- T-Pain remix artwork

Song by Kodak Black featuring XXXTentacion

from the album Project Baby 2
- Released: August 18, 2017
- Length: 3:33
- Label: Dollaz N Dealz; Sniper Gang; Atlantic;
- Songwriters: Dieuson Octave; Jahseh Onfroy; London Holmes; Tim Gomringer; Kevin Gomringer;
- Producers: London on da Track; Cubeatz;

Music video
- "Roll in Peace" on YouTube

= Roll in Peace =

"Roll in Peace" is a song by American rapper Kodak Black featuring fellow American rapper and singer XXXTentacion, released as a track on his fifth mixtape Project Baby 2 (2017). It was sent to rhythmic radio on August 18, 2017, by Dollaz N Dealz Entertainment, Sniper Gang, and Atlantic Records. The track was written by the artists themselves alongside its producers London on da Track & Cubeatz.

==Music video==
The song's accompanying music video premiered on January 15, 2018, on Kodak Black's YouTube account. The video, created with help from AWGE, opens with a mannequin dressed like a police officer at a court hearing, progressing to Kodak rapping in the courtroom and later a church dressed in an orange prison jumpsuit. XXXTentacion did not appear in the video, instead providing a voiceover before his verse asking his fans to come and support him during his then upcoming court hearing.

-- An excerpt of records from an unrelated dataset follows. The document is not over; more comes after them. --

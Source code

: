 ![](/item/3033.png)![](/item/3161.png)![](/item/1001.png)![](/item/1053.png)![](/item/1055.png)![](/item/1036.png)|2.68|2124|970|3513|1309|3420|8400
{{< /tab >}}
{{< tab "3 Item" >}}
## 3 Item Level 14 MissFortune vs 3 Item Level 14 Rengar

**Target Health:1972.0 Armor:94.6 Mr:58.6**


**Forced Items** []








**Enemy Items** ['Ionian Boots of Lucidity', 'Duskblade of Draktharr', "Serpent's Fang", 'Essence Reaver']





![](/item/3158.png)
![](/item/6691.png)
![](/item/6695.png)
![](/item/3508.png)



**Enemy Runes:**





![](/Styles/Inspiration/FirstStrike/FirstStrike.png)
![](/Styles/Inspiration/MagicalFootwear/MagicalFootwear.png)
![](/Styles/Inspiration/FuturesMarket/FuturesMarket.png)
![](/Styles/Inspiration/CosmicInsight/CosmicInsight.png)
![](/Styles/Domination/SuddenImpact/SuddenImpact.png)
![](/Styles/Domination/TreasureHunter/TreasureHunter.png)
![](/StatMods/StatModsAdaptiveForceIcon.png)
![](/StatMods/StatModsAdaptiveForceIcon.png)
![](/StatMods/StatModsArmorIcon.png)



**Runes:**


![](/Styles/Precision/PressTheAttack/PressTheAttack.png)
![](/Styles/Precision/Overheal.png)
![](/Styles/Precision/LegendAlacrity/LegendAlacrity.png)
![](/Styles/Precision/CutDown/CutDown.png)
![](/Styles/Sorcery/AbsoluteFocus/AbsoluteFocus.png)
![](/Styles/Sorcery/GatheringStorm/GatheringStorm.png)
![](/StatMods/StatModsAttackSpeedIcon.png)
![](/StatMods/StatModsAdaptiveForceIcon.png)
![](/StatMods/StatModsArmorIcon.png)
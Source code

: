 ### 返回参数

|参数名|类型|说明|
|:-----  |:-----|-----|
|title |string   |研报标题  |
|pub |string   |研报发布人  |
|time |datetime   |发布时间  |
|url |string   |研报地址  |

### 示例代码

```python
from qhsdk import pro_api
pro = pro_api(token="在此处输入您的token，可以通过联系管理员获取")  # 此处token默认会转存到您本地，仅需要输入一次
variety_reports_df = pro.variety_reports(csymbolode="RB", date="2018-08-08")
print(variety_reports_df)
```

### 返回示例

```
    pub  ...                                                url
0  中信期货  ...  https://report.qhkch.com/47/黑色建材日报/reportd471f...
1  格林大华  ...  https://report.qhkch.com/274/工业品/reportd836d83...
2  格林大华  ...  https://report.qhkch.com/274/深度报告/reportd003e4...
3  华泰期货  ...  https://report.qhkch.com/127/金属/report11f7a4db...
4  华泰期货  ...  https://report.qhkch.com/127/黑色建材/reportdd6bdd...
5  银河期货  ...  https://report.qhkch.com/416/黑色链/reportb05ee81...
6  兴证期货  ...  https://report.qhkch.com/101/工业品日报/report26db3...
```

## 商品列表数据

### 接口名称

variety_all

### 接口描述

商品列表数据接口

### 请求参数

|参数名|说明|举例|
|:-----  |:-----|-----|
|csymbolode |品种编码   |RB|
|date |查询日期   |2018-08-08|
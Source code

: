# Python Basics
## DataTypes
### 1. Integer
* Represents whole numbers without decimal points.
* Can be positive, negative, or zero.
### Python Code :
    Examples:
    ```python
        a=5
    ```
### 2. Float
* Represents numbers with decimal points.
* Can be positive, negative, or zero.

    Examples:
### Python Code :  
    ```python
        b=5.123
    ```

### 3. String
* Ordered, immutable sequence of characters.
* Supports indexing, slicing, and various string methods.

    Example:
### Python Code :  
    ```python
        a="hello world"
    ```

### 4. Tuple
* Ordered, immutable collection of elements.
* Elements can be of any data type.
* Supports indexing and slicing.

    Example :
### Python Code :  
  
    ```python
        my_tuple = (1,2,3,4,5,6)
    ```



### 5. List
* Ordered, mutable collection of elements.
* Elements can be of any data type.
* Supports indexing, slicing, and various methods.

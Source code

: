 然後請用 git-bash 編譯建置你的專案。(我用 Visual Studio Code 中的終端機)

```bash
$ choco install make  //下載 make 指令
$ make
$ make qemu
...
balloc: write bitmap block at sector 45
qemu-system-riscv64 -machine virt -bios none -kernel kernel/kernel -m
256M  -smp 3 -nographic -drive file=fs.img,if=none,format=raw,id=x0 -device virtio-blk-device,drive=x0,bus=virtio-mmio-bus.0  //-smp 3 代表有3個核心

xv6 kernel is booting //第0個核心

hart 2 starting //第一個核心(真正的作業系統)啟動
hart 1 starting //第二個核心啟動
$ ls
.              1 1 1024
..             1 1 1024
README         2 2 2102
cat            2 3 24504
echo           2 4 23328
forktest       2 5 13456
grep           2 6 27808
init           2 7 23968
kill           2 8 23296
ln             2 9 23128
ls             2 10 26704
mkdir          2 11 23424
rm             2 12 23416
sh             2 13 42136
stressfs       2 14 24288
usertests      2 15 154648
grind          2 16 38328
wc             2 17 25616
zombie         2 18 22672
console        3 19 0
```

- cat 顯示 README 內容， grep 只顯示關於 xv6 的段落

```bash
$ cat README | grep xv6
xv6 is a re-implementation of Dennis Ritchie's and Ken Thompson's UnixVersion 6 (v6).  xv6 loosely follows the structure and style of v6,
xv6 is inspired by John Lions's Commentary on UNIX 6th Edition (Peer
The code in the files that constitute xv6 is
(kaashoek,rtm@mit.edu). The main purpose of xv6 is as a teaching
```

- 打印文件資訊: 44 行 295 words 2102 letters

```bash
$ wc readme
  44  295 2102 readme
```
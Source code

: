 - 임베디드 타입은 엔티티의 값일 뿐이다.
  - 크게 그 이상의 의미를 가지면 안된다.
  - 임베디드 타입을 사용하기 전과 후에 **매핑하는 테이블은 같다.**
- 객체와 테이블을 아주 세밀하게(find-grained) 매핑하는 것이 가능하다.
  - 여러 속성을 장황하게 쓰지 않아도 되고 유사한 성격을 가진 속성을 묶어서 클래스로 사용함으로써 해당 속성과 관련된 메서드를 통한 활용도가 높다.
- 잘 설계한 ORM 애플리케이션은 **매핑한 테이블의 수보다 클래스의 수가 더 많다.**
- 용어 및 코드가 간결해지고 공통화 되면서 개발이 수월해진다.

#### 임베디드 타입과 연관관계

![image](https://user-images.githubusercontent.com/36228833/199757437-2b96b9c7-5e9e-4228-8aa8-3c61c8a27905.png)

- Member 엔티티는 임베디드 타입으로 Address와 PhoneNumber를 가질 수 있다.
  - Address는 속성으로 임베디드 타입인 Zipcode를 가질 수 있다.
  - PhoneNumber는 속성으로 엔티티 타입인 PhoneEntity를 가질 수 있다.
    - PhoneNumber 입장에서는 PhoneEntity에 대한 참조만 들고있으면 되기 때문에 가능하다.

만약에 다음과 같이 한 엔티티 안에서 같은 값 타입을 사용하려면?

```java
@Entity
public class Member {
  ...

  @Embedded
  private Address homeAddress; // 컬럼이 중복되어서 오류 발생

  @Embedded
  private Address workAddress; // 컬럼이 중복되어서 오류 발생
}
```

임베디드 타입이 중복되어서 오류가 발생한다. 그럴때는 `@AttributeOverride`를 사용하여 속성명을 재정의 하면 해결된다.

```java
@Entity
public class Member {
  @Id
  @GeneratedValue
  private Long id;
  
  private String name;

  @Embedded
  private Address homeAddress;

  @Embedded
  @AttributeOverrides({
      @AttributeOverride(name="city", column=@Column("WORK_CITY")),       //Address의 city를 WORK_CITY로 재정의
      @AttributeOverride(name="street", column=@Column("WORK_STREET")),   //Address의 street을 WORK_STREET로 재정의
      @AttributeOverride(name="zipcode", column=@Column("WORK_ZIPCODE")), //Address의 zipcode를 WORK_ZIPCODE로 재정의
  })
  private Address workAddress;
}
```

==Commercial performance==
"Roll in Peace" debuted at number 53 on US Billboard Hot 100 for the chart dated September 9, 2017. The song then later peaked at number 31 on the US Billboard Hot 100 for the chart dated February 3, 2018. It spent 26 weeks on the chart before falling out on the chart dated March 3, 2018. The song is Kodak Black's third top 40 song and his fourth highest-charting song. In February 2018, the song was certified Platinum by the Recording Industry Association of America (RIAA) for earning 1,000,000 equivalent units in the United States.

==Remixes==
Several remixes of the song have been released by artists such as Migos, Gucci Mane, Travis Scott, Lil Wayne, Nasty C, Remy Ma Layton Greene and T-Pain. An "Aussie Mix" version was also created by Australian rappers ChillinIt and Wombat.

==Charts==
===Weekly charts===

Weekly chart performance
| Chart (2017–18) | Peak position |
|---|---|
| Canada Hot 100 (Billboard) | 64 |
| US Billboard Hot 100 | 31 |
| US Hot R&B/Hip-Hop Songs (Billboard) | 16 |
| US Rhythmic Airplay (Billboard) | 31 |

===Year-end charts===

Annual chart rankings
| Chart (2017) | Position |
|---|---|
| US Hot R&B/Hip-Hop Songs (Billboard) | 72 |
| Chart (2018) | Position |
| US Hot R&B/Hip-Hop Songs (Billboard) | 65 |
| US Streaming Songs (Billboard) | 49 |

==Certifications==

| Region | Certification | Certified units/sales |
| New Zealand (RMNZ) | Platinum | 30,000^{‡} |
| United Kingdom (BPI) | Silver | 200,000^{‡} |
| United States (RIAA) | 9× Platinum | 9,000,000^{‡} |
^{‡} Sales+streaming figures based on certification alone.